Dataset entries
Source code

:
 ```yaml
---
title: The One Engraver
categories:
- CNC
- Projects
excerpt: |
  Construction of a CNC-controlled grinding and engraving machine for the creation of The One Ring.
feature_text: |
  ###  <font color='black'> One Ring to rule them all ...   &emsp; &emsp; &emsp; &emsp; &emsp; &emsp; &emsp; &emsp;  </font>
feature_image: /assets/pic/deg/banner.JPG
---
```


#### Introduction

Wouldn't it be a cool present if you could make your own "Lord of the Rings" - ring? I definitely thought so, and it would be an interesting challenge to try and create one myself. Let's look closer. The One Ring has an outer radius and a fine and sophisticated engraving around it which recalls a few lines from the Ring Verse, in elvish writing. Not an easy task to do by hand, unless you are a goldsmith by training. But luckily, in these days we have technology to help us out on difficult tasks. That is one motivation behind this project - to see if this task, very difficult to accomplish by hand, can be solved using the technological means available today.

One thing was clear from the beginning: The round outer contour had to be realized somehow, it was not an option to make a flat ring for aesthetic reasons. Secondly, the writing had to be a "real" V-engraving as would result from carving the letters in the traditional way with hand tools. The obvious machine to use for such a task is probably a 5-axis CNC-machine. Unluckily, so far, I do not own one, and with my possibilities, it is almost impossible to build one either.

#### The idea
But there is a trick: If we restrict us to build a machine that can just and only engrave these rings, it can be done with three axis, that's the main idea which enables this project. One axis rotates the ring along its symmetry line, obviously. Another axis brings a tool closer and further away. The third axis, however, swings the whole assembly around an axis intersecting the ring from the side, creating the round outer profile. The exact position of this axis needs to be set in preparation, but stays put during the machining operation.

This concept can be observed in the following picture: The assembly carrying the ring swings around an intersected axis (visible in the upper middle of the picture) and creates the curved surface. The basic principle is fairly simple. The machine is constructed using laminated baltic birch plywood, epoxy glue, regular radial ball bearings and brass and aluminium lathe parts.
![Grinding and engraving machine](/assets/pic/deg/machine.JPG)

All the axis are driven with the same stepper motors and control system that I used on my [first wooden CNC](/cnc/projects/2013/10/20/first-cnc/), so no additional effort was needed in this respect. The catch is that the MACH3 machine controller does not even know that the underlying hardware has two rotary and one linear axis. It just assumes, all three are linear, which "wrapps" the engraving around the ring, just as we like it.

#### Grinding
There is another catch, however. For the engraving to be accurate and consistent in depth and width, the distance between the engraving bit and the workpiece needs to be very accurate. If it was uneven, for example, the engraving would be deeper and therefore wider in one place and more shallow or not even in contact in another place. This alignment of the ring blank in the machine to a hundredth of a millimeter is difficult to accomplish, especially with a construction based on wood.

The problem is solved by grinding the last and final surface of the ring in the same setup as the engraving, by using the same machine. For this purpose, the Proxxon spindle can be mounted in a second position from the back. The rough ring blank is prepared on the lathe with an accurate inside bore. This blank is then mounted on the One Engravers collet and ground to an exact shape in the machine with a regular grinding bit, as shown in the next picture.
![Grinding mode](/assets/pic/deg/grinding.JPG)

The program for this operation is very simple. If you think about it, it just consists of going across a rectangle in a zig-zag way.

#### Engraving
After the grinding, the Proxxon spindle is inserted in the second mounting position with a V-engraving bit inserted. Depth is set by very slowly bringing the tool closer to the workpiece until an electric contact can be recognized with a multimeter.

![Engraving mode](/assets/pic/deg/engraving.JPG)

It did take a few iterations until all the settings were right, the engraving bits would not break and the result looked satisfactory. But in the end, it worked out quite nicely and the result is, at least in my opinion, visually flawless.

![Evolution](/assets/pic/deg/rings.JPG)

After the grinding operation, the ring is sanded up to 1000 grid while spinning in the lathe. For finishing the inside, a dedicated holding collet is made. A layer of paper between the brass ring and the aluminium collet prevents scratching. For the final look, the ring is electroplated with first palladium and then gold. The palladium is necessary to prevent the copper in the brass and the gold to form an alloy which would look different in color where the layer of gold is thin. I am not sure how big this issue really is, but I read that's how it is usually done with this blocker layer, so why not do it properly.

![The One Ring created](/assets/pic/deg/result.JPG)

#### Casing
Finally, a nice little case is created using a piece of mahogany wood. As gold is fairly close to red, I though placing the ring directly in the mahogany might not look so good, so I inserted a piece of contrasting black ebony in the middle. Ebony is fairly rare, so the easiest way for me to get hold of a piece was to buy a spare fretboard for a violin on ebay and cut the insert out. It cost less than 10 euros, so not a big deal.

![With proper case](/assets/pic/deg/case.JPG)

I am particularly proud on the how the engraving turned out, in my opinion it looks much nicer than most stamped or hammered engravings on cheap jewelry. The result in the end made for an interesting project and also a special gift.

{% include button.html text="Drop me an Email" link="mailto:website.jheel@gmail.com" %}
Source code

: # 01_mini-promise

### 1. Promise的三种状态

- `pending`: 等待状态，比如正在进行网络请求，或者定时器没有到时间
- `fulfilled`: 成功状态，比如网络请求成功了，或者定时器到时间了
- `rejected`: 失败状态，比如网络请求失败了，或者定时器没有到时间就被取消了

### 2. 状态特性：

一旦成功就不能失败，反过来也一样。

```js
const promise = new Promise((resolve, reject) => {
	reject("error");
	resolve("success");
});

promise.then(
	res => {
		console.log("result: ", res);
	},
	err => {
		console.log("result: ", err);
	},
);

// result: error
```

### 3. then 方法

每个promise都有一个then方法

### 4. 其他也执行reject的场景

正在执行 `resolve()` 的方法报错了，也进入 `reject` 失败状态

TASK REQUIREMENTS:
If a line in the data above holds the string "accomplish", copy it.

RESPONSE TO THE TASK:
Wouldn't it be a cool present if you could make your own "Lord of the Rings" - ring? I definitely thought so, and it would be an interesting challenge to try and create one myself. Let's look closer. The One Ring has an outer radius and a fine and sophisticated engraving around it which recalls a few lines from the Ring Verse, in elvish writing. Not an easy task to do by hand, unless you are a goldsmith by training. But luckily, in these days we have technology to help us out on difficult tasks. That is one motivation behind this project - to see if this task, very difficult to accomplish by hand, can be solved using the technological means available today.
There is another catch, however. For the engraving to be accurate and consistent in depth and width, the distance between the engraving bit and the workpiece needs to be very accurate. If it was uneven, for example, the engraving would be deeper and therefore wider in one place and more shallow or not even in contact in another place. This alignment of the ring blank in the machine to a hundredth of a millimeter is difficult to accomplish, especially with a construction based on wood.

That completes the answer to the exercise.